Data Mining

By Catalina Correa, IFD

Data mining can be defined as the process of sorting through large quantities of data to identify patterns and trends. These patterns and trends can be collected, analyzed and used to make intelligent decisions pertaining to specific business scenarios, such as:

  • Forecasting sales
  • Determining what products might be sold together
  • Targeting sales mailings towards specific customers
  • Predicting customer buying trends
  • Identify faltering customer sales

Creating a data mining model is a dynamic and repetitive process. It involves asking questions to define specific goals, gathering data to create an output model to answer those questions and using the model to deploy meaningful reports into the working environment.  

Defining Goals

The first step in the data mining process is to define the business problem or need as specifically and clearly as possible. To successfully complete this first step, questions such as the following might need to be answered. 

  • What similarities are you trying to find?
  • Are you trying to forecast sales?
  • Are you looking for seasonal trends?
  • Are you trying to recover lost sales?

The answers to these types of questions and the needs of the individual business users have to be analyzed and compared to the available data. If the current dataset does not support the needs, the data mining project will need to be redefined. It is important that all individuals involved from management to the end users take part. While upper management might have a solid understanding of the business needs, the end users will be the ones actually working with the data model output and will need to have a solid understanding of the final goals to be achieved using the model.

Organizing The  Data

The next step in the data mining process is to gather, consolidate and clean the available data. If the data is stored in multiple locations, it would be best to centralize it on one machine. Depending on the rules established for data entry and how strictly they are enforced, incorrect, missing or inconsistent data entries may be present in the data. The following are a few examples that can cause data filtering problems. 

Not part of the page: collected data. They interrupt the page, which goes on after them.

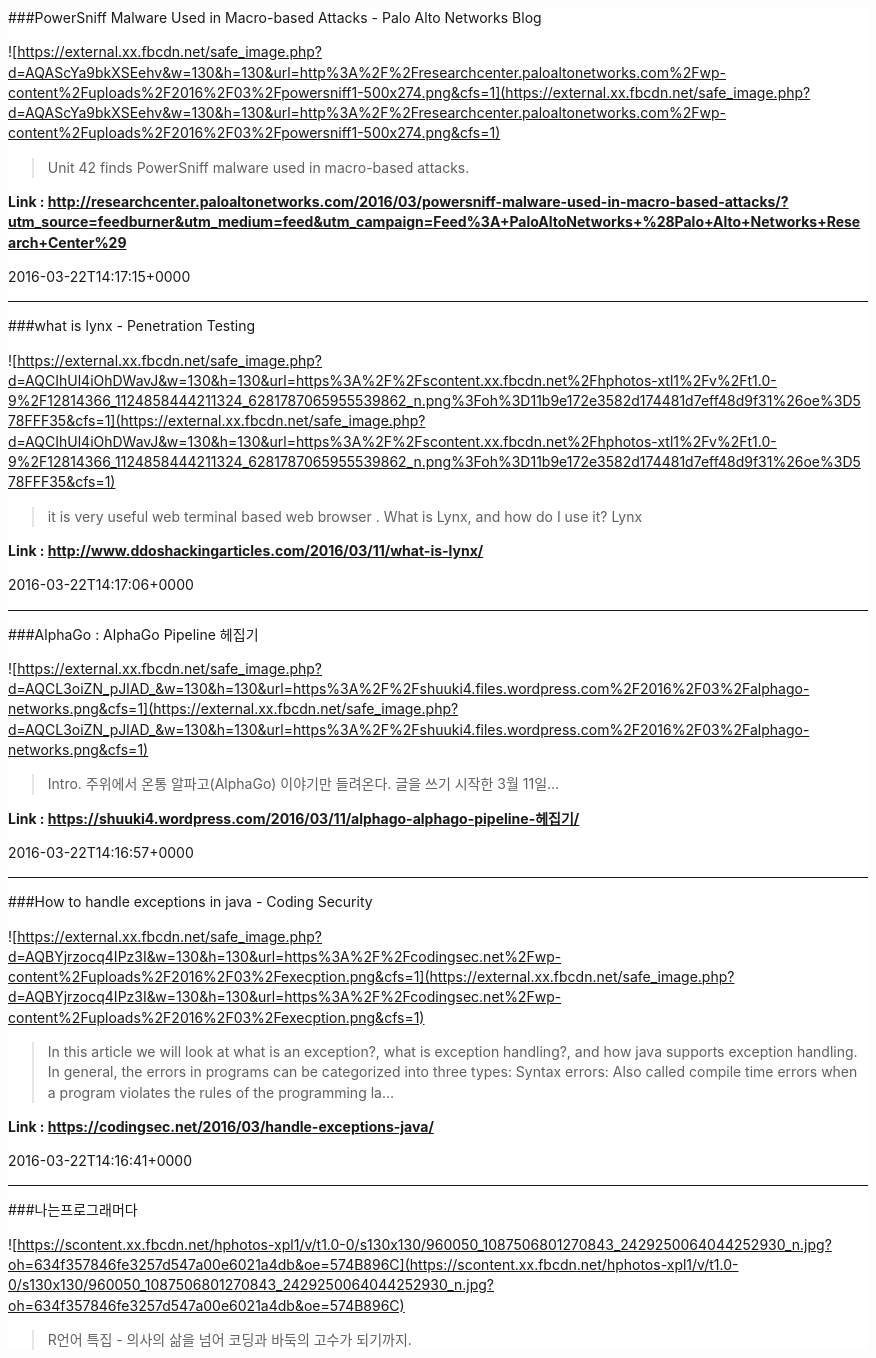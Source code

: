 ###PowerSniff Malware Used in Macro-based Attacks - Palo Alto Networks Blog

![https://external.xx.fbcdn.net/safe_image.php?d=AQAScYa9bkXSEehv&w=130&h=130&url=http%3A%2F%2Fresearchcenter.paloaltonetworks.com%2Fwp-content%2Fuploads%2F2016%2F03%2Fpowersniff1-500x274.png&cfs=1](https://external.xx.fbcdn.net/safe_image.php?d=AQAScYa9bkXSEehv&w=130&h=130&url=http%3A%2F%2Fresearchcenter.paloaltonetworks.com%2Fwp-content%2Fuploads%2F2016%2F03%2Fpowersniff1-500x274.png&cfs=1)

>Unit 42 finds PowerSniff malware used in macro-based attacks.

**Link : <http://researchcenter.paloaltonetworks.com/2016/03/powersniff-malware-used-in-macro-based-attacks/?utm_source=feedburner&utm_medium=feed&utm_campaign=Feed%3A+PaloAltoNetworks+%28Palo+Alto+Networks+Research+Center%29>**

2016-03-22T14:17:15+0000

---

###what is lynx - Penetration Testing

![https://external.xx.fbcdn.net/safe_image.php?d=AQCIhUl4iOhDWavJ&w=130&h=130&url=https%3A%2F%2Fscontent.xx.fbcdn.net%2Fhphotos-xtl1%2Fv%2Ft1.0-9%2F12814366_1124858444211324_6281787065955539862_n.png%3Foh%3D11b9e172e3582d174481d7eff48d9f31%26oe%3D578FFF35&cfs=1](https://external.xx.fbcdn.net/safe_image.php?d=AQCIhUl4iOhDWavJ&w=130&h=130&url=https%3A%2F%2Fscontent.xx.fbcdn.net%2Fhphotos-xtl1%2Fv%2Ft1.0-9%2F12814366_1124858444211324_6281787065955539862_n.png%3Foh%3D11b9e172e3582d174481d7eff48d9f31%26oe%3D578FFF35&cfs=1)

>it is very useful web terminal based web browser . What is Lynx, and how do I use it? Lynx

**Link : <http://www.ddoshackingarticles.com/2016/03/11/what-is-lynx/>**

2016-03-22T14:17:06+0000

---

###AlphaGo : AlphaGo Pipeline 헤집기

![https://external.xx.fbcdn.net/safe_image.php?d=AQCL3oiZN_pJlAD_&w=130&h=130&url=https%3A%2F%2Fshuuki4.files.wordpress.com%2F2016%2F03%2Falphago-networks.png&cfs=1](https://external.xx.fbcdn.net/safe_image.php?d=AQCL3oiZN_pJlAD_&w=130&h=130&url=https%3A%2F%2Fshuuki4.files.wordpress.com%2F2016%2F03%2Falphago-networks.png&cfs=1)

>Intro. 주위에서 온통 알파고(AlphaGo) 이야기만 들려온다. 글을 쓰기 시작한 3월 11일…

**Link : <https://shuuki4.wordpress.com/2016/03/11/alphago-alphago-pipeline-헤집기/>**

2016-03-22T14:16:57+0000

---

###How to handle exceptions in java - Coding Security

![https://external.xx.fbcdn.net/safe_image.php?d=AQBYjrzocq4IPz3I&w=130&h=130&url=https%3A%2F%2Fcodingsec.net%2Fwp-content%2Fuploads%2F2016%2F03%2Fexecption.png&cfs=1](https://external.xx.fbcdn.net/safe_image.php?d=AQBYjrzocq4IPz3I&w=130&h=130&url=https%3A%2F%2Fcodingsec.net%2Fwp-content%2Fuploads%2F2016%2F03%2Fexecption.png&cfs=1)

>In this article we will look at what is an exception?, what is exception handling?, and how java supports exception handling. In general, the errors in programs can be categorized into three types: Syntax errors: Also called compile time errors when a program violates the rules of the programming la…

**Link : <https://codingsec.net/2016/03/handle-exceptions-java/>**

2016-03-22T14:16:41+0000

---

###나는프로그래머다

![https://scontent.xx.fbcdn.net/hphotos-xpl1/v/t1.0-0/s130x130/960050_1087506801270843_2429250064044252930_n.jpg?oh=634f357846fe3257d547a00e6021a4db&oe=574B896C](https://scontent.xx.fbcdn.net/hphotos-xpl1/v/t1.0-0/s130x130/960050_1087506801270843_2429250064044252930_n.jpg?oh=634f357846fe3257d547a00e6021a4db&oe=574B896C)

>R언어 특집 - 의사의 삶을 넘어 코딩과 바둑의 고수가 되기까지.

  • Missing or incomplete data entries
  • Inaccurate pieces of data.
  • Data entries varying between upper case, lower case or mixed case.
  • Similar types of data that are both abbreviated and full length.

These data anomalies will need to be cleaned up before any type of accurate reporting can be performed. Furthermore, data cleanup might need to go beyond missing or inconsistent entries. There are other aspects of the data will also need to be researched. 

  • Dates
  • Price
  • Discounts
  • Data Classification Level
  • Territories
  • Salesperson

Should the output model be based on “Order Date” or “Ship Date”? Do you rely on “Net Price”, “Gross Price” or ”Discounted Price”? Is there clear and accurate data classification levels defined and how are the levels set up? Do you want see sales by “Customer Location” or “Warehouse Location”? Are sales totals to reflect “Assigned Salesperson” or “Sold By Salesperson”? These examples along with numerous others will need to be analyzed in order to determine what data is best to use for the output model.

Exploring Your Data

The third step in the data mining process is to explore the prepared data. A complete understanding of the data and knowledge of what to look for is vitally important to make intelligent decisions when creating the mining output models. You will need to determine the dataset’s accuracy and establish that it can provide the necessary results. By performing some basic calculations on the prepared data values, it will be possible to tell if the data is skewed, inaccurate or possibly incomplete. 

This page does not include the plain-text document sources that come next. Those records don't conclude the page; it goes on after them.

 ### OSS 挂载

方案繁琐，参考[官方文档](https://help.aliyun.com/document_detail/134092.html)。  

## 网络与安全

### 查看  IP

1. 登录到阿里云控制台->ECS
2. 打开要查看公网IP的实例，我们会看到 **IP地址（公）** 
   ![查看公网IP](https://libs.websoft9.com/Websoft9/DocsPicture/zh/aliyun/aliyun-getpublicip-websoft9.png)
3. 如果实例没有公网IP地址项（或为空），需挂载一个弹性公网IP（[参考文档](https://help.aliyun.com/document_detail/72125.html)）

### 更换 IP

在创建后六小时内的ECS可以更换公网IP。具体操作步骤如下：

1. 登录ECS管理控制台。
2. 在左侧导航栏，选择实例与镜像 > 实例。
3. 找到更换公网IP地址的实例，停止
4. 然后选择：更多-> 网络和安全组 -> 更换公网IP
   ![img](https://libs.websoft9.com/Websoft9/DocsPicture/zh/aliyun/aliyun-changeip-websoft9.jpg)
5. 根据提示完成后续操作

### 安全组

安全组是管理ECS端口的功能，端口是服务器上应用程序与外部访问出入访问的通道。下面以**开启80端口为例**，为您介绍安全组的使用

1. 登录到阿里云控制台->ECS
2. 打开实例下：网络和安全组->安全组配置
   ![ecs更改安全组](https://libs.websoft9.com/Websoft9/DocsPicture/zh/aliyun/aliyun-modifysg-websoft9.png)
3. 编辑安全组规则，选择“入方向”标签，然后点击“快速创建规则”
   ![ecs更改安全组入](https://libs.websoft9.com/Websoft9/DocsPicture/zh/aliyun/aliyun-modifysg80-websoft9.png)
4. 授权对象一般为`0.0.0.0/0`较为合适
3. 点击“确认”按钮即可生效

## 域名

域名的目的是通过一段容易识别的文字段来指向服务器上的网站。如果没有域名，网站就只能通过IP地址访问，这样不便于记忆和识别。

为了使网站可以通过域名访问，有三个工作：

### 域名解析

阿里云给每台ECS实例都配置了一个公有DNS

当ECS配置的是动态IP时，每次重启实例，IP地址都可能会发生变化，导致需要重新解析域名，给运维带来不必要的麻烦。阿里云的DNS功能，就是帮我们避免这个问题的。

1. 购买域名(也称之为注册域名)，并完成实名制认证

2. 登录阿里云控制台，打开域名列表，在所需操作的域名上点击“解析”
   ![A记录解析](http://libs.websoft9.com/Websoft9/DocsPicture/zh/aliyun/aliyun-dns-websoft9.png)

  • Minimum Value Calculations.
  • Maximum Value Calculations.
  • Average Value Calculations.
  • Standard Deviation Calculations.

By incorporating the above calculations into you data exploration, deviations or variances can be observed. If there are significant deviations within the values, the need for more data might be necessary in order to provide more balance throughout the dataset. If the data proves to be accurate, there might be problems with inaccurate business expectations. As a result of exploring your data, understanding it and knowing what to look out for, decisions can be made on whether or not the data is flawed. If the data is flawed, a plan can be conceived on how to fix the problems. If the data is accurate, a greater understanding of trends within the business can be attained and the data mining plan can be modified to represent these new understandings.

Create Final Reports

The final step in the process is to generate clear and meaningful data reports which display the answers to the business problems or needs defined in the first step of the data mining process. Whether you are using a powerful business intelligence software package such as IBM Cognos, or a program already included with Microsoft Office like Excel, it does not make any difference. What matters most is that the final reports be laid out in a manner that is easily understandable for all individuals using them. The information and knowledge attained from these reports can be both invaluable and endless. 

  • Sales history reports can inform of customers who once were high volume buyers and sales have diminished over the years.
  • Along with the customer sales history, a sales potential can be incorporated into the report to show which customers would be most beneficial to go after.
  • An item classification sales report might show customers that purchase a specific product class from you, but sales of associated item classes are nonexistent.

Importing report information into a mapping program is another way to use your data output. 

  • Customer locations can be pinpointed and this might show where to concentrate your sales force in order to build up customer base within a specific region.
  • Delivery routes can be laid out more efficiently directly on a map and potential customers that are skipped over within a route can be observed.

Sometimes a picture can be worth a thousand words. These are only a few examples of what you can do with a clean, well organized, accurate data set. The possibilities are virtually endless and the power within the data can be invaluable.